Yachts International

Lives Taken Too Young

There can be no adventure without an expectatio­n of adversity.

- By DuDLey Dawson

It is natural for young people to believe they will live forever. Sadly, the truth eventually proves otherwise, whether it comes in the form of accident, illness or just old age.

Perry Cohen and Austin Stephanos, teenage friends enjoying an outing in the family boat, disappeare­d after leaving Jupiter, Florida, on a July day this past summer. They never returned. Two days after a relative reported them missing, the U.S. Coast Guard found their overturned boat 67 miles offshore. A weeklong search netted no sign of them, and they were presumed lost.

The story received nationwide attention, but it was personal for me. I didn’t know Perry and Austin, but my niece attended school with one of them, the same school attended by my own three kids when we lived in Jupiter in the 1980s.

Our family, including two sons and a daughter, lived on the waterfront just west of the inlet, under the morning shadow of the iconic red lighthouse that was probably the boys’ last view of land. Like those boys, our three kids loved nothing better than spending time on the water.
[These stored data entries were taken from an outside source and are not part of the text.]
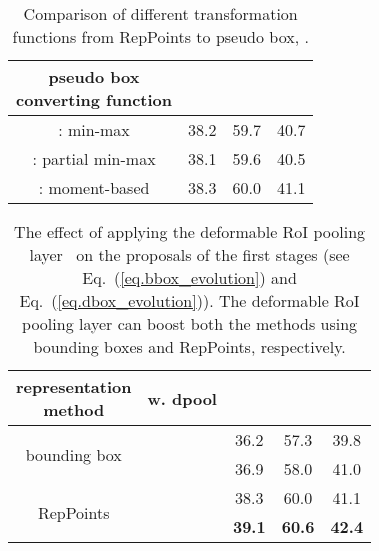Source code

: \documentclass[10pt,twocolumn,letterpaper]{article}
\begin{document}
\begin{table}[tb]
	\begin{center}
	\begin{tabular}{c|c|c|c}
	\hline
	\makecell{pseudo box\\converting function} &  &  &  \\
	\hline
	    : min-max & 38.2 & 59.7 & 40.7 \\
 	\hline
 		: partial min-max & 38.1 & 59.6 & 40.5 \\
 	\hline
 		: moment-based & 38.3 & 60.0 & 41.1 \\
 	\hline
	\end{tabular}
	\end{center}
\caption{Comparison of different transformation functions from RepPoints to pseudo box, .}
\label{tab::function}
\end{table} \begin{table}[tb]
	\begin{center}
	\begin{tabular}{c|c|c|c|c}
	\hline
	\makecell{representation\\method} & w. dpool &  &  &  \\
	\hline
	\hline
	\multirow{2}{*}{bounding box} & & 36.2 & 57.3 & 39.8 \\
	\cline{2-5}
 	 & \checkmark & 36.9 & 58.0 & 41.0 \\
	\hline
	\multirow{2}{*}{RepPoints} & & 38.3 & 60.0 & 41.1 \\
	\cline{2-5}
	 & \checkmark & \textbf{39.1} & \textbf{60.6} & \textbf{42.4} \\
	\hline
    \end{tabular}
	\end{center}
\caption{The effect of applying the deformable RoI pooling layer~\cite{DCN} on the proposals of the first stages (see Eq.~(\ref{eq.bbox_evolution}) and Eq.~(\ref{eq.dbox_evolution})). The deformable RoI pooling layer can boost both the methods using bounding boxes and RepPoints, respectively.}
\label{tab::dpool}
\end{table}
\end{document}
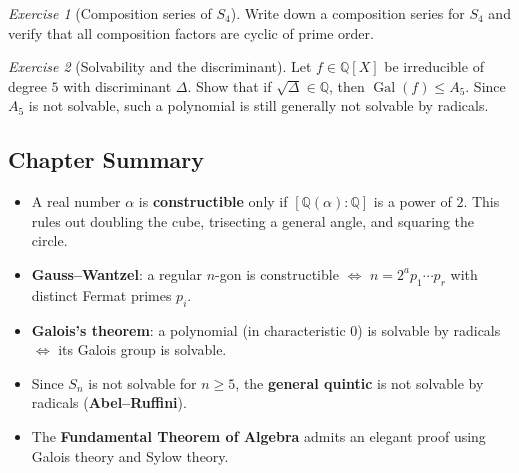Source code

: \documentclass[12pt,a4paper,openany]{book}
\theoremstyle{definition}
\theoremstyle{remark}
\newtheorem{exercise}{Exercise}[chapter]
\newcommand{\Q}{\mathbb{Q}}
\DeclareMathOperator{\Gal}{Gal}
\begin{document}
\begin{exercise}[Composition series of $S_4$]\label{exo:comp-s4}
Write down a composition series for $S_{4}$ and verify that all composition
factors are cyclic of prime order.
\end{exercise}

\begin{exercise}[Solvability and the discriminant]\label{exo:discriminant-solvable}
Let $f\in\Q[X]$ be irreducible of degree $5$ with discriminant $\Delta$.
Show that if $\sqrt{\Delta}\in\Q$, then $\Gal(f)\leq A_{5}$.  Since $A_{5}$
is not solvable, such a polynomial is still generally not solvable by
radicals.
\end{exercise}

\subsection*{Chapter Summary}

\begin{itemize}
\item A real number $\alpha$ is \textbf{constructible} only if
$[\Q(\alpha):\Q]$ is a power of $2$.  This rules out doubling the cube,
trisecting a general angle, and squaring the circle.
\item \textbf{Gauss--Wantzel}: a regular $n$-gon is constructible
$\Leftrightarrow$ $n=2^{a}p_{1}\cdots p_{r}$ with distinct Fermat primes
$p_{i}$.
\item \textbf{Galois's theorem}: a polynomial (in characteristic $0$) is
solvable by radicals $\Leftrightarrow$ its Galois group is solvable.
\item Since $S_{n}$ is not solvable for $n\geq 5$, the \textbf{general
quintic} is not solvable by radicals (\textbf{Abel--Ruffini}).
\item The \textbf{Fundamental Theorem of Algebra} admits an elegant proof
using Galois theory and Sylow theory.
\end{itemize}
\end{document}
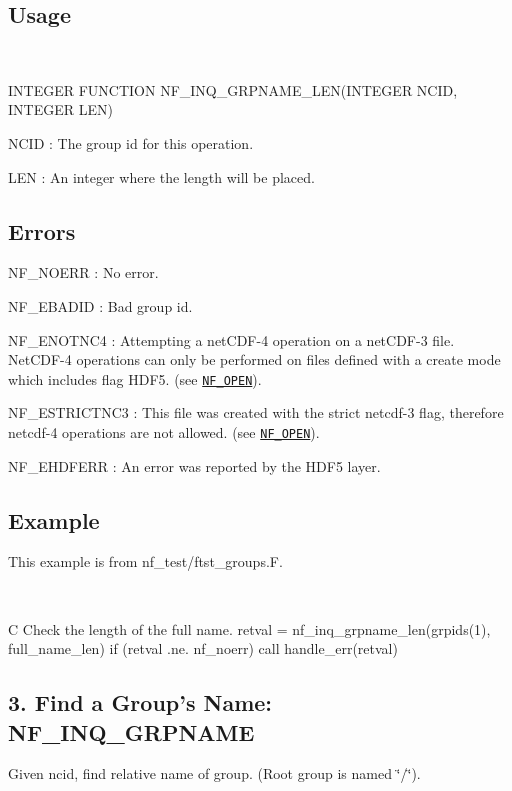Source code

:\subsection*{Usage }

 

I\+N\+T\+E\+G\+ER F\+U\+N\+C\+T\+I\+ON N\+F\+\_\+\+I\+N\+Q\+\_\+\+G\+R\+P\+N\+A\+M\+E\+\_\+\+L\+E\+N(\+I\+N\+T\+E\+G\+E\+R N\+C\+I\+D, I\+N\+T\+E\+G\+E\+R L\+E\+N)

{\ttfamily N\+C\+ID} \+: The group id for this operation.

{\ttfamily L\+EN} \+: An integer where the length will be placed.

\subsection*{Errors }

{\ttfamily N\+F\+\_\+\+N\+O\+E\+RR} \+: No error.

{\ttfamily N\+F\+\_\+\+E\+B\+A\+D\+ID} \+: Bad group id.

{\ttfamily N\+F\+\_\+\+E\+N\+O\+T\+N\+C4} \+: Attempting a net\+C\+D\+F-\/4 operation on a net\+C\+D\+F-\/3 file. Net\+C\+D\+F-\/4 operations can only be performed on files defined with a create mode which includes flag H\+D\+F5. (see \href{#NF_005fOPEN}{\tt N\+F\+\_\+\+O\+P\+EN}).

{\ttfamily N\+F\+\_\+\+E\+S\+T\+R\+I\+C\+T\+N\+C3} \+: This file was created with the strict netcdf-\/3 flag, therefore netcdf-\/4 operations are not allowed. (see \href{#NF_005fOPEN}{\tt N\+F\+\_\+\+O\+P\+EN}).

{\ttfamily N\+F\+\_\+\+E\+H\+D\+F\+E\+RR} \+: An error was reported by the H\+D\+F5 layer.

\subsection*{Example }

This example is from nf\+\_\+test/ftst\+\_\+groups.\+F.

 

C Check the length of the full name. retval = nf\+\_\+inq\+\_\+grpname\+\_\+len(grpids(1), full\+\_\+name\+\_\+len) if (retval .ne. nf\+\_\+noerr) call handle\+\_\+err(retval)\hypertarget{nc_f77_interface_guide_f77_NF-INQ-GRPNAME}{}\subsection{3. Find a Group’s Name\+: N\+F\+\_\+\+I\+N\+Q\+\_\+\+G\+R\+P\+N\+A\+M\+E }\label{nc_f77_interface_guide_f77_NF-INQ-GRPNAME}
Given ncid, find relative name of group. (Root group is named \char`\"{}/\char`\"{}).

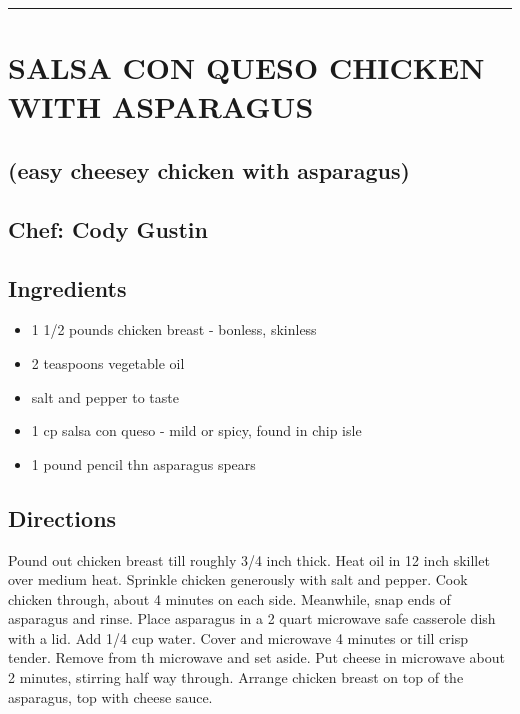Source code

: \documentclass[
]{book}
\providecommand{\tightlist}{%
  \setlength{\itemsep}{0pt}\setlength{\parskip}{0pt}}
\begin{document}
\begin{center}\rule{0.5\linewidth}{0.5pt}\end{center}

\hypertarget{salsa-con-queso-chicken-with-asparagus}{%
\section*{SALSA CON QUESO CHICKEN WITH ASPARAGUS}\label{salsa-con-queso-chicken-with-asparagus}}


\hypertarget{easy-cheesey-chicken-with-asparagus}{%
\subsection*{(easy cheesey chicken with asparagus)}\label{easy-cheesey-chicken-with-asparagus}}


\hypertarget{chef-cody-gustin}{%
\subsection*{Chef: Cody Gustin}\label{chef-cody-gustin}}


\hypertarget{ingredients-64}{%
\subsection*{Ingredients}\label{ingredients-64}}


\begin{itemize}
\tightlist
\item
  1 1/2 pounds chicken breast - bonless, skinless
\item
  2 teaspoons vegetable oil
\item
  salt and pepper to taste
\item
  1 cp salsa con queso - mild or spicy, found in chip isle
\item
  1 pound pencil thn asparagus spears
\end{itemize}

\hypertarget{directions-64}{%
\subsection*{Directions}\label{directions-64}}


Pound out chicken breast till roughly 3/4 inch thick. Heat oil in 12 inch skillet over medium heat. Sprinkle chicken
generously with salt and pepper. Cook chicken through, about 4 minutes on each side. Meanwhile, snap ends of
asparagus and rinse. Place asparagus in a 2 quart microwave safe casserole dish with a lid. Add 1/4 cup water.
Cover and microwave 4 minutes or till crisp tender. Remove from th microwave and set aside. Put cheese in microwave
about 2 minutes, stirring half way through. Arrange chicken breast on top of the asparagus, top with cheese sauce.
\end{document}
Their boat was a 19-foot center console. We had a larger family boat, but our teens wanted the added freedom that comes only with a boat of your own. They started with a Sears rowboat and eventually saved enough to upgrade to a larger skiff. The three siblings spent weeks lovingly restoring it to Bristol condition, and they received a new outboard as their reward from us for a job well done. They built equity and pride for themselves, and in the process learned every inch of their new boat, including a reasonable understand­ing of her capabiliti­es and limitation­s.

Their time on the water was so all-consuming that my wife, with a nod to Mark Twain, referred to them as Tom, Huck and Becky. They spent all summer and every weekend together in that boat, leaving at daybreak and getting home just ahead of the ravenous no-see-ums. The intervenin­g hours were spent exploring the murky Intracoast­al Waterway, the sparkling waters of Hobe Sound and the meandering reaches and shallow bars of the Loxahatche­e River.

They gained knowledge, self-confdence and maturity that served them well in the journey to parenting families of their own. It is likely that Perry and Austin, with similar joy and enthusiasm, had explored the same waters and taken the same tentative steps toward adulthood, when they took one step too far and fate intervened.

We thank God every day that it turned out well for our family, but we understood from the beginning that there were no guarantees. There can be no adventure without an expectatio­n of adversity, but we believed that having given our children roots, it was time for them to try their wings. We set geographic­al limits to protect them, including a restrictio­n on travel out the inlet to the ocean. We hoped that our kids would honor our trust by observing those limits, but to this day, we really have no way of knowing whether they actually did, or if they were just lucky.

Perry and Austin’s parents, like my wife and me, and all who raise kids to love the sea, did what they thought was right and best for their children. No one—not me, not you, not the armchair experts nor the talking heads—has any right to question their decisions. Doing so serves no purpose and only compounds a tragedy that is already unfathomab­le.

I grieve deeply for Perry and Austin and their families, but I continue to believe that a life enjoyed to the fullest is worth the inherent risks. In spite of a parent’s best efforts, tragedy can come at any time, more often than not a result of simply being in the wrong place at the wrong time.